Adult patients who have achieved some stability but continue to require more intensive treatment than traditional outpatient therapy, or to prevent hospitalization, may be treated within our Adult Intensive Outpatient Program. Most of these patients are admitted for treatment of mood disorders, anxiety disorders, chronic suicidal thoughts, co-occurring disorders (psychiatric and substance-abuse disorders), personality disorders, and family/interpersonal conflicts. Patients can be referred during the hospitalization or by outpatient psychiatric providers. Participants attend the program three to four times a week for four hours each day.
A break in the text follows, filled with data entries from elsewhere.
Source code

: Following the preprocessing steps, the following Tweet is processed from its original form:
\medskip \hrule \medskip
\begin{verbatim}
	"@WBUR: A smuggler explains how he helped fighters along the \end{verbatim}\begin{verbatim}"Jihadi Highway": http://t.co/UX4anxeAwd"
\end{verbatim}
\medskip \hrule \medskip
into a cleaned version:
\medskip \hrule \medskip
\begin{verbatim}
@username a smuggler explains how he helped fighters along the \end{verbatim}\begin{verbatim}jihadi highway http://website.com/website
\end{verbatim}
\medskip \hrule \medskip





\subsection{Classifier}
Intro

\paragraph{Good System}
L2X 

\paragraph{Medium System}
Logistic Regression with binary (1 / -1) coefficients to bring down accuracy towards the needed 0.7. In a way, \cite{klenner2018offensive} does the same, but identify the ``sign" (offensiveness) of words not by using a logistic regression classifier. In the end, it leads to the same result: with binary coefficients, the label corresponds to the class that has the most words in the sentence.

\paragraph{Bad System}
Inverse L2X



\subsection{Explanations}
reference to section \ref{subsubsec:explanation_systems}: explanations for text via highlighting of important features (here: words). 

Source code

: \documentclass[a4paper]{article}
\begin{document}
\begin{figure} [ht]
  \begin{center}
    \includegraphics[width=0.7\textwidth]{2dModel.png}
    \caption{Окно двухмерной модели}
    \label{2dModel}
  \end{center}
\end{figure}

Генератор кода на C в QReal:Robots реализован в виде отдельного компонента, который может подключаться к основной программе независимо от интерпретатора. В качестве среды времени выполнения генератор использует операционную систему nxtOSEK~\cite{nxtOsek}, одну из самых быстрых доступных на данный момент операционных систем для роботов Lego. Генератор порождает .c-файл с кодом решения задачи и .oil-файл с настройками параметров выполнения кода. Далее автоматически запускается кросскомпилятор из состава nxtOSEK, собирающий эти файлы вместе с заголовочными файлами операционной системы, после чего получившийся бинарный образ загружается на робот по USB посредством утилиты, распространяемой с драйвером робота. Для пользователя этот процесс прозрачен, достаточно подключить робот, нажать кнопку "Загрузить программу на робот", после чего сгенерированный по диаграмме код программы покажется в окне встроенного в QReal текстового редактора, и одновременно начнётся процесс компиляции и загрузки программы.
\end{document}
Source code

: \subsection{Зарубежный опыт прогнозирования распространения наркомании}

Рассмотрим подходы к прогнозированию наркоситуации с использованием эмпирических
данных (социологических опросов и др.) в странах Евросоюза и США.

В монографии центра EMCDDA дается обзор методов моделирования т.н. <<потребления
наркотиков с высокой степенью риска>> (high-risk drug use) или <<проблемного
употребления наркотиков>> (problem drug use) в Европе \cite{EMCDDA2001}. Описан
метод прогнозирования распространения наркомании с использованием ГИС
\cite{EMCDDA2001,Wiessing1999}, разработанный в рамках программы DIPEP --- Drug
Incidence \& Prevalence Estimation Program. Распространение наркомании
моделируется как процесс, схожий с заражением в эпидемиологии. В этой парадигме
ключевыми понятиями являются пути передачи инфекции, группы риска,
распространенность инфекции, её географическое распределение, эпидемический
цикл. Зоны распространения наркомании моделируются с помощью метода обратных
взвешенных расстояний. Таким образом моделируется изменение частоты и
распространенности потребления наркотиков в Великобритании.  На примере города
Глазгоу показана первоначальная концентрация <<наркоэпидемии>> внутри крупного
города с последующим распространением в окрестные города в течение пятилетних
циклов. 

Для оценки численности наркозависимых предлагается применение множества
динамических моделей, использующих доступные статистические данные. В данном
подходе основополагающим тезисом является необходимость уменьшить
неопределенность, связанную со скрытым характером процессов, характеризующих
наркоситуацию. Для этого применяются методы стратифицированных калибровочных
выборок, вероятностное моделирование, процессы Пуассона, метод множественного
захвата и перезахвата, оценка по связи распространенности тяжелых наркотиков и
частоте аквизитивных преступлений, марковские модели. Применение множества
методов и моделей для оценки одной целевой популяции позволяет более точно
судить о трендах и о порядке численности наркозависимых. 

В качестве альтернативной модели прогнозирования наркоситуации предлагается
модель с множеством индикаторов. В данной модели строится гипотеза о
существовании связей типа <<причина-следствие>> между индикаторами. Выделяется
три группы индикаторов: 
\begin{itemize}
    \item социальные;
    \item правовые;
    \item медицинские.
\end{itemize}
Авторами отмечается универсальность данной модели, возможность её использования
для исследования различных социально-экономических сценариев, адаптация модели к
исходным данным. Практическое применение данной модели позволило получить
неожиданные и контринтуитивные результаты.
There are three main tracks in this program:

  1. General Adult Track (for patients with general mood or anxiety disorders)
  2. Dual Diagnosis Track (for patients with psychiatric and substance-abuse diagnoses)
  3. Dialectical Behavioral Track (primarily for patients with borderline personality disorder and other severe personality disorders)

Clinical Services

  • Comprehensive assessment of physical, psychological and social issues
  • Crisis intervention and case management to help patients safely manage their psychiatric or co-occurring disorders on an outpatient basis with increasing self- and community-support reliance
  • Cognitive-behavioral groups that focus on continued development of coping and problem-solving skills and relapse prevention
  • Group therapy that actively addresses interpersonal problems which may contribute to the patient's ongoing psychiatric problems or co-occurring disorders
  • Psychoeducational groups that strengthen the patient's commitment to change problem behaviors
  • Specialized groups targeting bipolar disorder, anxiety disorder, family issues, loss and trauma
  • Medication consultation to community psychiatrists and other physicians prescribing medication treatments for patients, and promotion of medication compliance provided by psychiatrists 
  • Discharge planning and collaboration with patients' outpatient treaters, family and community agencies 

Basic principles of the program

  1. Most of our clients have slipped into a kind of "psychological crevice" where it becomes hard to maintain positive connections with other people, and fruitful activities and work. Our aim is to help clients lift themselves out of that crevice.
  2. Each person can learn from others because there are struggles, challenges and life experiences common to us all. People struggling with similar issues grow and learn together. Clients learn from one another and from staff. 
  3. Clients must be treated with utmost dignity and respect to have the courage to change.
  4. Selecting psychiatric medications is a collaboration between the physician and the client that carefully weighs benefits and possible side effects, based on prior treatment experiences and current scientific evidence. It is important to give a medication strategy sufficient chance to work, which requires patience and perseverance. If a medication strategy, after thorough evaluation, does not work or produces significant side effects, it is time for a change.
  5. Medications can help improve coping and functioning but are not the sole means of recovery. Clients must also develop a greater capacity to understanding themselves in relationship to others, along with the tasks of living. Better coping, stress management and personal growth will help medications work better. 
  6. People often slip into patterns that govern their behaviors and distort how they understand experiences. Substance abuse, psychosis, suicidal preoccupation, mania and depression all constitute very specific, highly rigid patterns of behavior, thought and experience. Once clients understand the pattern, they can change it.
  7. A key piece of our staff's work is an ongoing partnership with referring clinicians who work with our clients. IOP staff provide clinicians with different approaches to help clients in crisis change course so that regular outpatient treatment can successfully move forward.
  8. Every treatment setback and downturn provides an opportunity to learn from one's mistakes and set a better course.

Locations:

425 George St., New Haven: Phone: 203-688-3182; Fax: 203-688-3596

2080 Whitney Ave., Suite 200, Hamden: Phone: 203-747-3480; Fax: 203-747-3490

Clients are generally expected to attend four days a week to start. Referrals must be made by a clinician.